3.1.  Link-down event

   When the S->E link goes down, all the nodes in the network receive
   the event via IGP database flooding.  Each node supporting the micro-
   loop prevention mechanism specified in this document SHOULD perform
   the steps below.

   1.  The PLRs (S and E) perform FRR local repair for destinations
       affected by the failure of the link.  Each computing node
       identifies the destinations affected by the topology change.In

Hegde & Sarkar           Expires April 20, 2016                 [Page 5]
Internet-Draft      Microloop avoidance using SPRING        October 2015

       the example above, the destination D1 is affected by S->E link
       down for nodes S1,R1,R2, and R4.  For S2, although the path to D1
       changes there is no change in the immediate next-hop and hence
       its not necessary for S2 to perform any specific actions to
       prevent micro-loops.

   2.  For each affected destination, identify the nearest PLR
       advertising the change.  The link-down event is advertised by
       both S and E.  S is the nearest PLR for the nodes S1,R1,R2, and
       R4.

   3.  Let the S->E link down event occurs at time T0.

   4.  Start a timer T1 = max (all MAXIMUM_CONVERGENCE_DELAY) at all
       non-PLR nodes with affected destinations.

   5.  Start a timer T2 = 2 * T1 at the PLR.
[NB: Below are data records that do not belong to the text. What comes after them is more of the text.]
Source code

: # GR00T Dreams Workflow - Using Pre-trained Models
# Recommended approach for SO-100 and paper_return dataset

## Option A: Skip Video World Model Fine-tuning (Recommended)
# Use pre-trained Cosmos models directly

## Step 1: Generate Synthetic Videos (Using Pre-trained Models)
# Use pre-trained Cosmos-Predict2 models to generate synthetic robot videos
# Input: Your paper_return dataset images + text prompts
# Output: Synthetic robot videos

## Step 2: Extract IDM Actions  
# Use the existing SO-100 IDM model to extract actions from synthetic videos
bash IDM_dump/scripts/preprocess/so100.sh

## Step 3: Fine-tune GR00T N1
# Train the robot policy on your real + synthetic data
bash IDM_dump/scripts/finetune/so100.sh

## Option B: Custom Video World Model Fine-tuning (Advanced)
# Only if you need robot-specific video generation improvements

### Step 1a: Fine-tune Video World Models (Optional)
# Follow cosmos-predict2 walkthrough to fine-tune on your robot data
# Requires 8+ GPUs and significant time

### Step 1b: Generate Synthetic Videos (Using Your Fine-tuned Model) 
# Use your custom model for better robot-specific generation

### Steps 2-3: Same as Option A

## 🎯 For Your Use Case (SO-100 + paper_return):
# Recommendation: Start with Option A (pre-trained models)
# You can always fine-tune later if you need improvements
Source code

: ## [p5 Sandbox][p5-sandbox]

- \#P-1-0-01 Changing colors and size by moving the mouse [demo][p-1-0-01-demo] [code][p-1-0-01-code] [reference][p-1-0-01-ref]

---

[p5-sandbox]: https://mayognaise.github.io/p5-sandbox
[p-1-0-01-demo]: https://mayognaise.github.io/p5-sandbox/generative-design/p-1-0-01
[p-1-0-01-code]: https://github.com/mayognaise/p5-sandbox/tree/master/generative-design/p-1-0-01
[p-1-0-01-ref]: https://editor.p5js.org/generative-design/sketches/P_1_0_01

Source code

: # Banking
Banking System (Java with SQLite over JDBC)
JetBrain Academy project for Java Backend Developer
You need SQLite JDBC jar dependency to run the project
   6.  For IP routes, modify the FIB for the affected destinations so
       that the nearest PLR's node-sid is pushed on the packet's label
       stack.  For MPLS ingress and transit routes, modify the FIB for
       the affected destinations with a two label stack, the inner label
       corresponding to the destination and the outer label
       corresponding to the nearest PLR.

   7.  In the case of ECMP paths to the nearest PLR, both tunnelled
       paths are used.  S1 has ECMP paths to the destination D1 and both
       the paths are impacted.  Both the paths are modified to carry two
       label stacks containing the nearest PLR on top and the
       destination label at the bottom.

   8.  After the expiry of timer T1 all the non-PLR nodes modify their
       FIBs to use the shortest path as computed by the IGP, and they no
       longer push the node-SID of the nearest PLR on the packets.

   9.  After the expiry of T2, the PLR converges and updates the FIB to
       represent shortest path.

   The ingress MPLS routes at various nodes for destination D1 at
   specified time intervals is mentioned below.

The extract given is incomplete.